OGH: Zum Anspruch auf Entgelt für familiäre Pflegeleistungen gegen ein Unfallopfer

Haben die pflegenden Eltern hinreichend offen gelegt, dass sie ihre Leistungen nicht unentgeltlich, sondern in der Erwartung einer Gegenleistung zu erbringen gedenken, so gründet ihr Anspruch gegen den zu Pflegenden auf Ersatz der Pflegeleistungen auf § 1435 ABGB

13. 04. 2015
Gesetze:   § 1435 ABGB
Schlagworte: Bereicherungsrecht, Leistungskondiktion, Pflege durch Angehörige, Entgelt, Bereicherung

 
GZ 6 Ob 149/14a, 29.01.2015
 
OGH: Die zwischen Eltern und Kindern bestehenden (grundsätzlich unentgeltlichen) Beistandspflichten sind gegenüber einem Pflegebedürftigen nicht allumfassend. Jedenfalls nicht mehr von der Beistandspflicht erfasst ist die umfassende Betreuung des Pflegebedürftigen (allenfalls sogar unter Aufnahme im eigenen Haushalt), um diesem die Fremdpflege oder gar den Aufenthalt in einem Pflegeheim zu ersparen. Eine „Entgeltlichkeit“ derartiger weitergehender Leistungen kann aber nur gegeben sein, wenn der pflegende Angehörige bereits vor oder zumindest noch während der Erbringung dieser Leistungen gegenüber dem zu Pflegenden offen legt, dass er diese Leistungen nicht unentgeltlich, sondern in der Erwartung einer Gegenleistung zu erbringen gedenkt.
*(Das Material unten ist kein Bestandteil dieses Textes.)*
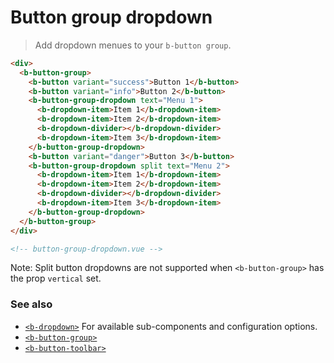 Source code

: # Button group dropdown

> Add dropdown menues to your `b-button group`.

```html
<div>
  <b-button-group>
    <b-button variant="success">Button 1</b-button>
    <b-button variant="info">Button 2</b-button>
    <b-button-group-dropdown text="Menu 1">
      <b-dropdown-item>Item 1</b-dropdown-item>
      <b-dropdown-item>Item 2</b-dropdown-item>
      <b-dropdown-divider></b-dropdown-divider>
      <b-dropdown-item>Item 3</b-dropdown-item>
    </b-button-group-dropdown>
    <b-button variant="danger">Button 3</b-button>
    <b-button-group-dropdown split text="Menu 2">
      <b-dropdown-item>Item 1</b-dropdown-item>
      <b-dropdown-item>Item 2</b-dropdown-item>
      <b-dropdown-divider></b-dropdown-divider>
      <b-dropdown-item>Item 3</b-dropdown-item>
    </b-button-group-dropdown>
  </b-button-group>
</div>

<!-- button-group-dropdown.vue -->
```

Note: Split button dropdowns are not supported when `<b-button-group>` has the prop `vertical` set.

### See also
- [`<b-dropdown>`](./dropdown) For available sub-components and configuration options.
- [`<b-button-group>`](./button-group)
- [`<b-button-toolbar>`](./button-toolbar)
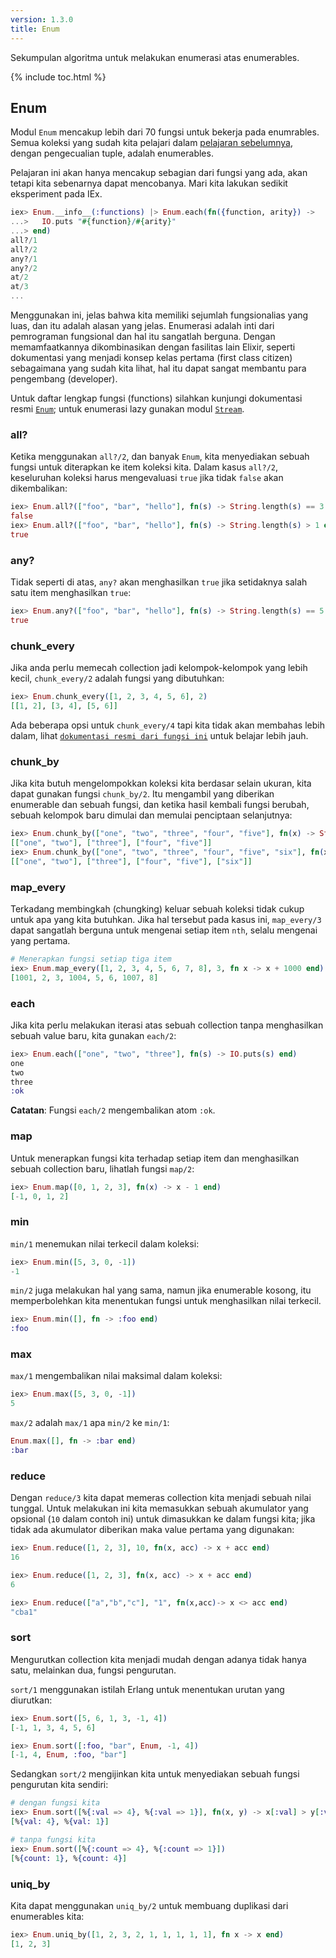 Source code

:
 ```yaml
---
version: 1.3.0
title: Enum
---
```


Sekumpulan algoritma untuk melakukan enumerasi atas enumerables.

{% include toc.html %}

## Enum

Modul `Enum` mencakup lebih dari 70 fungsi untuk bekerja pada enumrables. Semua koleksi yang sudah kita pelajari dalam [pelajaran sebelumnya](../collections/), dengan pengecualian tuple, adalah enumerables.

Pelajaran ini akan hanya mencakup sebagian dari fungsi yang ada, akan tetapi kita sebenarnya dapat mencobanya.
Mari kita lakukan sedikit eksperiment pada IEx.

```elixir
iex> Enum.__info__(:functions) |> Enum.each(fn({function, arity}) ->
...>   IO.puts "#{function}/#{arity}"
...> end)
all?/1
all?/2
any?/1
any?/2
at/2
at/3
...
```

Menggunakan ini, jelas bahwa kita memiliki sejumlah fungsionalias yang luas, dan itu adalah alasan yang jelas. Enumerasi adalah inti dari pemrograman fungsional dan hal itu sangatlah berguna. Dengan memamfaatkannya dikombinasikan dengan fasilitas lain Elixir, seperti dokumentasi yang menjadi konsep kelas pertama (first class citizen) sebagaimana yang sudah kita lihat, hal itu dapat sangat membantu para pengembang (developer).

Untuk daftar lengkap fungsi (functions) silahkan kunjungi dokumentasi resmi [`Enum`](https://hexdocs.pm/elixir/Enum.html); untuk enumerasi lazy gunakan modul [`Stream`](https://hexdocs.pm/elixir/Stream.html).


### all?

Ketika menggunakan `all?/2`, dan banyak `Enum`, kita menyediakan sebuah fungsi untuk diterapkan ke item koleksi kita. Dalam kasus `all?/2`, keseluruhan koleksi harus mengevaluasi `true` jika tidak `false` akan dikembalikan:

```elixir
iex> Enum.all?(["foo", "bar", "hello"], fn(s) -> String.length(s) == 3 end)
false
iex> Enum.all?(["foo", "bar", "hello"], fn(s) -> String.length(s) > 1 end)
true
```

### any?

Tidak seperti di atas, `any?` akan menghasilkan `true` jika setidaknya salah satu item menghasilkan `true`:

```elixir
iex> Enum.any?(["foo", "bar", "hello"], fn(s) -> String.length(s) == 5 end)
true
```

### chunk_every

Jika anda perlu memecah collection jadi kelompok-kelompok yang lebih kecil, `chunk_every/2` adalah fungsi yang dibutuhkan:

```elixir
iex> Enum.chunk_every([1, 2, 3, 4, 5, 6], 2)
[[1, 2], [3, 4], [5, 6]]
```

Ada beberapa opsi untuk `chunk_every/4` tapi kita tidak akan membahas lebih dalam, lihat [`dokumentasi resmi dari fungsi ini`](https://hexdocs.pm/elixir/Enum.html#chunk_every/4) untuk belajar lebih jauh.

### chunk_by

Jika kita butuh mengelompokkan koleksi kita berdasar selain ukuran, kita dapat gunakan fungsi `chunk_by/2`. Itu mengambil yang diberikan enumerable dan sebuah fungsi, dan ketika hasil kembali fungsi berubah, sebuah kelompok baru dimulai dan memulai penciptaan selanjutnya: 

```elixir
iex> Enum.chunk_by(["one", "two", "three", "four", "five"], fn(x) -> String.length(x) end)
[["one", "two"], ["three"], ["four", "five"]]
iex> Enum.chunk_by(["one", "two", "three", "four", "five", "six"], fn(x) -> String.length(x) end)
[["one", "two"], ["three"], ["four", "five"], ["six"]]
```

### map_every

Terkadang membingkah (chungking) keluar sebuah koleksi tidak cukup untuk apa yang kita butuhkan. Jika hal tersebut pada kasus ini, `map_every/3` dapat sangatlah berguna untuk mengenai setiap item `nth`, selalu mengenai yang pertama. 

```elixir
# Menerapkan fungsi setiap tiga item
iex> Enum.map_every([1, 2, 3, 4, 5, 6, 7, 8], 3, fn x -> x + 1000 end)
[1001, 2, 3, 1004, 5, 6, 1007, 8]
```

### each

Jika kita perlu melakukan iterasi atas sebuah collection tanpa menghasilkan sebuah value baru, kita gunakan `each/2`:

```elixir
iex> Enum.each(["one", "two", "three"], fn(s) -> IO.puts(s) end)
one
two
three
:ok
```

__Catatan__: Fungsi `each/2` mengembalikan atom `:ok`.

### map

Untuk menerapkan fungsi kita terhadap setiap item dan menghasilkan sebuah collection baru, lihatlah fungsi `map/2`:

```elixir
iex> Enum.map([0, 1, 2, 3], fn(x) -> x - 1 end)
[-1, 0, 1, 2]
```

### min

`min/1` menemukan nilai terkecil dalam koleksi:

```elixir
iex> Enum.min([5, 3, 0, -1])
-1
```

`min/2` juga melakukan hal yang sama, namun jika enumerable kosong, itu memperbolehkan kita menentukan fungsi untuk menghasilkan nilai terkecil.

```elixir
iex> Enum.min([], fn -> :foo end)
:foo
```

### max

`max/1` mengembalikan nilai maksimal dalam koleksi:

```elixir
iex> Enum.max([5, 3, 0, -1])
5
```

`max/2` adalah `max/1` apa `min/2` ke `min/1`:

```elixir
Enum.max([], fn -> :bar end)
:bar
```

### reduce

Dengan `reduce/3` kita dapat memeras collection kita menjadi sebuah nilai tunggal. Untuk melakukan ini kita memasukkan sebuah akumulator yang opsional (`10` dalam contoh ini) untuk dimasukkan ke dalam fungsi kita; jika tidak ada akumulator diberikan maka value pertama yang digunakan:

```elixir
iex> Enum.reduce([1, 2, 3], 10, fn(x, acc) -> x + acc end)
16

iex> Enum.reduce([1, 2, 3], fn(x, acc) -> x + acc end)
6

iex> Enum.reduce(["a","b","c"], "1", fn(x,acc)-> x <> acc end)
"cba1"
```

### sort

Mengurutkan collection kita menjadi mudah dengan adanya tidak hanya satu, melainkan dua, fungsi pengurutan.

`sort/1` menggunakan istilah Erlang untuk menentukan urutan yang diurutkan:

```elixir
iex> Enum.sort([5, 6, 1, 3, -1, 4])
[-1, 1, 3, 4, 5, 6]

iex> Enum.sort([:foo, "bar", Enum, -1, 4])
[-1, 4, Enum, :foo, "bar"]
```

Sedangkan `sort/2` mengijinkan kita untuk menyediakan sebuah fungsi pengurutan kita sendiri:

```elixir
# dengan fungsi kita
iex> Enum.sort([%{:val => 4}, %{:val => 1}], fn(x, y) -> x[:val] > y[:val] end)
[%{val: 4}, %{val: 1}]

# tanpa fungsi kita
iex> Enum.sort([%{:count => 4}, %{:count => 1}])
[%{count: 1}, %{count: 4}]
```

### uniq_by

Kita dapat menggunakan `uniq_by/2` untuk membuang duplikasi dari enumerables kita:

```elixir
iex> Enum.uniq_by([1, 2, 3, 2, 1, 1, 1, 1, 1], fn x -> x end)
[1, 2, 3]
```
Dies hat für den zu pflegenden Angehörigen ua den Vorteil, von vorneherein erkennen zu können, ob er (wohl regelmäßig in einer gewissen Dankbarkeitshaltung dem Pflegenden gegenüber) unentgeltliche Leistungen in Anspruch nimmt oder ob diese Leistungen gegen Entgelt erbracht werden.
 
Der OGH hat bereits in der Vergangenheit bereicherungsrechtliche Ansprüche nach § 1435 ABGB bei enttäuschter Erwartung (etwa einer testamentarischen Zuwendung) infolge erbrachter Leistungen bejaht und auch einer Frau, die ihren überwiegend bettlägrigen Ehemann über mehrere Jahre hindurch bis zur Aufhebung der ehelichen Lebensgemeinschaft gepflegt und betreut hatte, eine angemessene Entlohnung nach § 1435 ABGB zugesprochen, weil jene Umstände, die nach der Interessenabwägung und dem Sinn des Geschäfts die Grundlage der Leistung gebildet hatten (Dauerhaftigkeit der Ehe) nachträglich weggefallen sind.
 
Hat der zu Pflegende durch verschiedene Prozesserfolge gegen die Haftpflichtversicherung des Unfallgegners im Laufe der Zeit ein beachtliches Vermögen erworben und haben die pflegenden Eltern hinreichend offen gelegt, dass sie ihre Leistungen nicht unentgeltlich, sondern in der Erwartung einer Gegenleistung zu erbringen gedenken, so gründet ihr Anspruch gegen den zu Pflegenden auf Ersatz der Pflegeleistungen auf § 1435 ABGB (condictio causa data non secuta).